> **Directions for this task**:
Please give the number of lines in the records below where the word "from" occurs, and nothing else.

── Records provided

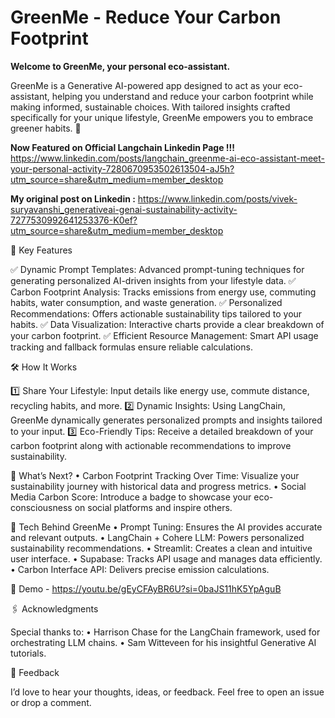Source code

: # GreenMe - Reduce Your Carbon Footprint

**Welcome to GreenMe, your personal eco-assistant.**

GreenMe is a Generative AI-powered app designed to act as your eco-assistant, helping you understand and reduce your carbon footprint while making informed, sustainable choices. With tailored insights crafted specifically for your unique lifestyle, GreenMe empowers you to embrace greener habits. 🌱

**Now Featured on Official Langchain Linkedin Page !!!**
https://www.linkedin.com/posts/langchain_greenme-ai-eco-assistant-meet-your-personal-activity-7280670953502613504-aJ5h?utm_source=share&utm_medium=member_desktop

**My original post on Linkedin :**
https://www.linkedin.com/posts/vivek-suryavanshi_generativeai-genai-sustainability-activity-7277530992641253376-K0ef?utm_source=share&utm_medium=member_desktop



🚀 Key Features

✅ Dynamic Prompt Templates: Advanced prompt-tuning techniques for generating personalized AI-driven insights from your lifestyle data.
✅ Carbon Footprint Analysis: Tracks emissions from energy use, commuting habits, water consumption, and waste generation.
✅ Personalized Recommendations: Offers actionable sustainability tips tailored to your habits.
✅ Data Visualization: Interactive charts provide a clear breakdown of your carbon footprint.
✅ Efficient Resource Management: Smart API usage tracking and fallback formulas ensure reliable calculations.

🛠️ How It Works

1️⃣ Share Your Lifestyle: Input details like energy use, commute distance, recycling habits, and more.
2️⃣ Dynamic Insights: Using LangChain, GreenMe dynamically generates personalized prompts and insights tailored to your input.
3️⃣ Eco-Friendly Tips: Receive a detailed breakdown of your carbon footprint along with actionable recommendations to improve sustainability.

🌟 What’s Next?
	•	Carbon Footprint Tracking Over Time: Visualize your sustainability journey with historical data and progress metrics.
	•	Social Media Carbon Score: Introduce a badge to showcase your eco-consciousness on social platforms and inspire others.

🧠 Tech Behind GreenMe
	•	Prompt Tuning: Ensures the AI provides accurate and relevant outputs.
	•	LangChain + Cohere LLM: Powers personalized sustainability recommendations.
	•	Streamlit: Creates a clean and intuitive user interface.
	•	Supabase: Tracks API usage and manages data efficiently.
	•	Carbon Interface API: Delivers precise emission calculations.


🎥 Demo - https://youtu.be/gEyCFAyBR6U?si=0baJS11hK5YpAguB

🖇️ Acknowledgments

Special thanks to:
	•	Harrison Chase for the LangChain framework, used for orchestrating LLM chains.
	•	Sam Witteveen for his insightful Generative AI tutorials.

💬 Feedback

I’d love to hear your thoughts, ideas, or feedback. Feel free to open an issue or drop a comment.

────

> **Expected output**:
2